Sometimes though, a student can’t do it all at home because it is a test given in class. Teachers who teach seventh period classes take into consideration the students missing classes for school sports and how to get around this so students get the full learning experience. 

“I’ve definitely had to extend deadlines for assignments, along with having make-up quizzes. Doing these things are all fine as long as the student communicates.” history teacher Dustin Waters said. 

Students can still struggle with missing class time because some things happen in class that only happen in class and can’t be made up at home.

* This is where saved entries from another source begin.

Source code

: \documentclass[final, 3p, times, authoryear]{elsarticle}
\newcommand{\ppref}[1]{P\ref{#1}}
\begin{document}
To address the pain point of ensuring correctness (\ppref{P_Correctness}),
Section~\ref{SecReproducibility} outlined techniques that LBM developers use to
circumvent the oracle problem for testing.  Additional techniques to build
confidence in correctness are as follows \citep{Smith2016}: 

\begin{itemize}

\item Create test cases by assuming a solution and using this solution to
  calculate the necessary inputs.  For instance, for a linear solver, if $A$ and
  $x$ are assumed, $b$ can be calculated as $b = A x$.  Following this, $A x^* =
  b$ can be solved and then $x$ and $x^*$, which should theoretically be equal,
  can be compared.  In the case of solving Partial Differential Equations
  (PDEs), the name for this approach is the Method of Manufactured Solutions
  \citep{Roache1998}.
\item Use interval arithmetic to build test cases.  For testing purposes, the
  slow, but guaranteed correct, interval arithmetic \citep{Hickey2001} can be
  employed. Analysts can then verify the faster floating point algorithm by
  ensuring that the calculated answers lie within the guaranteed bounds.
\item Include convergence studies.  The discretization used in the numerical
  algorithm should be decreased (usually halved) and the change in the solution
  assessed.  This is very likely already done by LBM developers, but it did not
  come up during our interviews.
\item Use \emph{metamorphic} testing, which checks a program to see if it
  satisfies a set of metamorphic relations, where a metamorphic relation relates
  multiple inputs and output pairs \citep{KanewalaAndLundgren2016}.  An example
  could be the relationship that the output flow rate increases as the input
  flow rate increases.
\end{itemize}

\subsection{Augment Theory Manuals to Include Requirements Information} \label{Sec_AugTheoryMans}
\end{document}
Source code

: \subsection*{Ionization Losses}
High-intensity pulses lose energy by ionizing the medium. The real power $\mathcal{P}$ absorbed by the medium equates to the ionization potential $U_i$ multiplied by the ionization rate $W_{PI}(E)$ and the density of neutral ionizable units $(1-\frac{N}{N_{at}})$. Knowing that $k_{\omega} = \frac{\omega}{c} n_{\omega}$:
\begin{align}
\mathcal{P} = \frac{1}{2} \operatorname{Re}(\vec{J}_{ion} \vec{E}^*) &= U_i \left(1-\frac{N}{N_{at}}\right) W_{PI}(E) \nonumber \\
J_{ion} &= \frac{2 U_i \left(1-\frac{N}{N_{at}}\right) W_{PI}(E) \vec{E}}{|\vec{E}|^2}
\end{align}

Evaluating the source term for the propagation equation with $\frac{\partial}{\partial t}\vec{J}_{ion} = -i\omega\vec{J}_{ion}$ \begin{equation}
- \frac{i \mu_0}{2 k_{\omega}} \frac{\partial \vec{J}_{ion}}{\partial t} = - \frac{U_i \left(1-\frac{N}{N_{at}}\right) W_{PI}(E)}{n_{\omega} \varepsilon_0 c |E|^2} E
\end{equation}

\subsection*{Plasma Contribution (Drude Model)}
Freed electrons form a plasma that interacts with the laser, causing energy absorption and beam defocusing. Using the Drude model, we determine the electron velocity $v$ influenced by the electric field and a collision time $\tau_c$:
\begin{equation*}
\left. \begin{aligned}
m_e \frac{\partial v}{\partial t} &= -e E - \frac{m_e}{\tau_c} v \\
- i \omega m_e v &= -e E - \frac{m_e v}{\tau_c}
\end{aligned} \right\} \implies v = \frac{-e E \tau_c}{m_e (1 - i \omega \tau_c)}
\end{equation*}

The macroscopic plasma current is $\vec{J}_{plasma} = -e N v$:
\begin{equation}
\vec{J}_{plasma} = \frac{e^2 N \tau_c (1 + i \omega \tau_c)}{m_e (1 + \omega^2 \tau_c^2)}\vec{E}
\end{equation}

“There have been times where I just completely miss what happens in class and it’s hard to catch up on the days I’m in class, and have to ask friends for help,” Miller said. 

Sometimes schedules get complicated and some classes are dropped or moved around throughout the early months of school. 

“I’ve never actually had someone drop the class, as long as they are organized and communicate well with me, things tend to work out and students do well in the year,” Waters said. 

Sports and school are constantly conflicting with each other, but it teaches things that are used later in life. 

Nardini is a junior varsity volleyball player for Sequoia High School. 

Not only time management, and advocating for yourself, but communicating as a whole is an important aspect.

“Communicating with your teacher is very important, because I miss many days because of volleyball, and if I don’t know what I’ve missed then I’ll be very lost and won’t understand what I’m doing in class,”Miller said.

“I took seventh period freshman year but it’s a lot more different now because last year was online school, however it’s manageable just gotta make sure to communicate with my teacher,” Nardini said.  

Everyone, Miller, Nardini, and Waters emphasized the importance of  communication while playing sports and taking a 7th period. 

Juggling academics and sports is not new, as Miller expects it to happen throughout high school and has experience from middle school.

“I have taken a 0 period in middle school, but this is the first time I’ve ever taken a seventh period class and along with missing some class time it’s stressful, but doable,” Miller said. 

In the conversation with Miller and Nardini they both provide tips to future students in this situation.

“Get as much work done as you can in class, and make sure you communicate with your teacher well, and don’t get lazy because you’ll fall behind, and maybe keep a planner to be on top of everything.”